Digital Geography and Society (Jan 2022)
Communal sharing within and beyond digital platforms: Prefiguring interdependent sharing cities
Abstract
While life-as-usual remains disrupted by the COVID-19 pandemic, cities rely increasingly on community-based and often digitally-enabled sharing of knowledge, skills and resources. These emergent forms of ‘communal sharing’ cannot be explained through instrumentally-beneficial economic discourses or structurally-disruptive political narratives alone. Rather, they call for revaluing the interdependent social relations that digital platforms enable and maintain. Drawing from a relational ontology of transformative social innovation, this paper begins to reframe communal sharing as inherently interdependent social relations between citizens and across civic, market and government domains. These interdependencies mean that sharing through digital platforms is not only responding to, or resisting, dominantly neoliberalist urban logics but is both formed by and reforming new understandings of urban agency.
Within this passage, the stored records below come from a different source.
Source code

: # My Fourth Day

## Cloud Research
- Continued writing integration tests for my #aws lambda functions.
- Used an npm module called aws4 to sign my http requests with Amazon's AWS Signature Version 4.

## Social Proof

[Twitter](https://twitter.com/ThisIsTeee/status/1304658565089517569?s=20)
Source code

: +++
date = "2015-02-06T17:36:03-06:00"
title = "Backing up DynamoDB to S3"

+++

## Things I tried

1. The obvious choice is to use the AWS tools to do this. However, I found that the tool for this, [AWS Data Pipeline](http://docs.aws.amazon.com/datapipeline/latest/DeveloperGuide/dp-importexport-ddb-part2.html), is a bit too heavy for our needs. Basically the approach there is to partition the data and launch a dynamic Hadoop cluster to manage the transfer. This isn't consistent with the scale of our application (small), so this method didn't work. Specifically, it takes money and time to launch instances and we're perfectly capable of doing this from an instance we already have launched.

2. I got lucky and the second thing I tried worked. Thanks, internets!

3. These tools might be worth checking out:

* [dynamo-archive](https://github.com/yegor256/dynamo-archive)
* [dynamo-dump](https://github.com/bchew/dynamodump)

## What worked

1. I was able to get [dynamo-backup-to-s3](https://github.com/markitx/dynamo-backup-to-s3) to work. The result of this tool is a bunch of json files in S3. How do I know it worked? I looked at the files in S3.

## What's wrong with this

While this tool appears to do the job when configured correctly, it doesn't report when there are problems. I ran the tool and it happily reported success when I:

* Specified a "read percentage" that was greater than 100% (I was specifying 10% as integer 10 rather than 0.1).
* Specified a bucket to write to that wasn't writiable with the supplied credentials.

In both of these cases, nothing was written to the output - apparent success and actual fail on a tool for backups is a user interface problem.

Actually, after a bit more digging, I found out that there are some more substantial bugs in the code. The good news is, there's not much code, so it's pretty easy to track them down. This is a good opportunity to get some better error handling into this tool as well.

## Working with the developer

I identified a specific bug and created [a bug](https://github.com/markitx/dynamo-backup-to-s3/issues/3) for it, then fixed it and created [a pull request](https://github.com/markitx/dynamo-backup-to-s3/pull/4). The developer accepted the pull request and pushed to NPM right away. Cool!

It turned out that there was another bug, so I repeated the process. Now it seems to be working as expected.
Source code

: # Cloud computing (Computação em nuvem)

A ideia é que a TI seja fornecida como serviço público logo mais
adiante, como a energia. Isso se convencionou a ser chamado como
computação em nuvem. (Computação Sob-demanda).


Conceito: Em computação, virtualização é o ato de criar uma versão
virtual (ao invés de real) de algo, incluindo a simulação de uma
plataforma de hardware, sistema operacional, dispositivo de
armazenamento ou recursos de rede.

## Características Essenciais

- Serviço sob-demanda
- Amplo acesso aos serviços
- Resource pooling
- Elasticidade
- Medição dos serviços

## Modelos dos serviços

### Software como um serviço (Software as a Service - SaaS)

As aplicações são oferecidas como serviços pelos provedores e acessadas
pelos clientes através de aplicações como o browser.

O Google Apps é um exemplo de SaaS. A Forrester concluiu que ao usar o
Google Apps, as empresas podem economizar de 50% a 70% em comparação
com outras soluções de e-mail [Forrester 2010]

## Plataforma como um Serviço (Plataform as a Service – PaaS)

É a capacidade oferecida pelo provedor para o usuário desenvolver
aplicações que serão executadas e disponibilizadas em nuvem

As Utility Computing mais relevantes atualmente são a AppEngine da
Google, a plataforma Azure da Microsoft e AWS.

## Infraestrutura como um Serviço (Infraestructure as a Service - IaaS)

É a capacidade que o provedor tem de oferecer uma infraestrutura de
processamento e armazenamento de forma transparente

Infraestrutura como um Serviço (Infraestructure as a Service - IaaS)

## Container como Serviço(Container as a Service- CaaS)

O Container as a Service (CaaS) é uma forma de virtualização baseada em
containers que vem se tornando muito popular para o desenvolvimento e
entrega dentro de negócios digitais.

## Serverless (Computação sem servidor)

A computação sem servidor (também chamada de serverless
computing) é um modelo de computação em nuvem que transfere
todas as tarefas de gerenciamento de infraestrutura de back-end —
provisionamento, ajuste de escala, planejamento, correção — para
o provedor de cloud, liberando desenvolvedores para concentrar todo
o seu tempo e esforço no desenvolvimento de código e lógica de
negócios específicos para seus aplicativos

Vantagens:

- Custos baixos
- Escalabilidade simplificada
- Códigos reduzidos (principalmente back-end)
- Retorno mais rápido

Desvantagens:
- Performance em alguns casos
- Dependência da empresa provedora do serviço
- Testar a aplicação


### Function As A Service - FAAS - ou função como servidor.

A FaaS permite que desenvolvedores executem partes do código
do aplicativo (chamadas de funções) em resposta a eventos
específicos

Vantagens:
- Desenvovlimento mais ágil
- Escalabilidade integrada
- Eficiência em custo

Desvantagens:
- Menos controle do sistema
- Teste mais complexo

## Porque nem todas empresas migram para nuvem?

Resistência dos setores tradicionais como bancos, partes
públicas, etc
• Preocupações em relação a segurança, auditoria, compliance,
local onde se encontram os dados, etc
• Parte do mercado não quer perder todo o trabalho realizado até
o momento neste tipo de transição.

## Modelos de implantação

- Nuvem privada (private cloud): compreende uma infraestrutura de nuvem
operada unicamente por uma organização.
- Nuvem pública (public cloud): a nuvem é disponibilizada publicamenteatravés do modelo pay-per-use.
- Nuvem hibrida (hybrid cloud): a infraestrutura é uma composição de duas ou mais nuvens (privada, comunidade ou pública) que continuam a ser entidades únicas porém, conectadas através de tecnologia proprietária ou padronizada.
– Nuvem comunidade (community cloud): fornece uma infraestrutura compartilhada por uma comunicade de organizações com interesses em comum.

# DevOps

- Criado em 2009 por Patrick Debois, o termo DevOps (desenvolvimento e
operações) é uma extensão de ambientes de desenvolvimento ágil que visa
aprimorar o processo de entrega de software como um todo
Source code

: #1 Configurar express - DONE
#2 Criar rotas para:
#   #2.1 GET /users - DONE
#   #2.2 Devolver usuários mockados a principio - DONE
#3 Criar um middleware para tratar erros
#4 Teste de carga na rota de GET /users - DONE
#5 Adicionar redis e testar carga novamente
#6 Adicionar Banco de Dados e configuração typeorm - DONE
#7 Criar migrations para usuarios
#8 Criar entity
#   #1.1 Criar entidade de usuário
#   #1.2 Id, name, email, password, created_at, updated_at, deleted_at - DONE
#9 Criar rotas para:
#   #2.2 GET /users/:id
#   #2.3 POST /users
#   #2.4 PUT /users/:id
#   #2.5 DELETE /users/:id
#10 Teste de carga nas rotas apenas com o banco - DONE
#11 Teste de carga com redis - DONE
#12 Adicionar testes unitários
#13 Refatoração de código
To explore these new understandings of being, doing and thinking of the city as shared, the paper adopts a generative epistemology of postcapitalist politics. Reading communal sharing as not merely interdependent but as fundamentally prefigurative of urban structures, norms and behaviours, the paper develops a post-structuralist approach to sharing cities. This approach illustrates practices as co-determined, communities as resourceful, and initiatives as highly adaptive socio-spatial performances taking place within and beyond digital platforms. Recognising and nurturing the enabling role of digital in sharing cities, the paper adopts the hopeful stance of reconceptualising communal sharing to open space for social and sectoral divides to be bridged and reimagined beyond the pandemic accelerations of platform capitalism.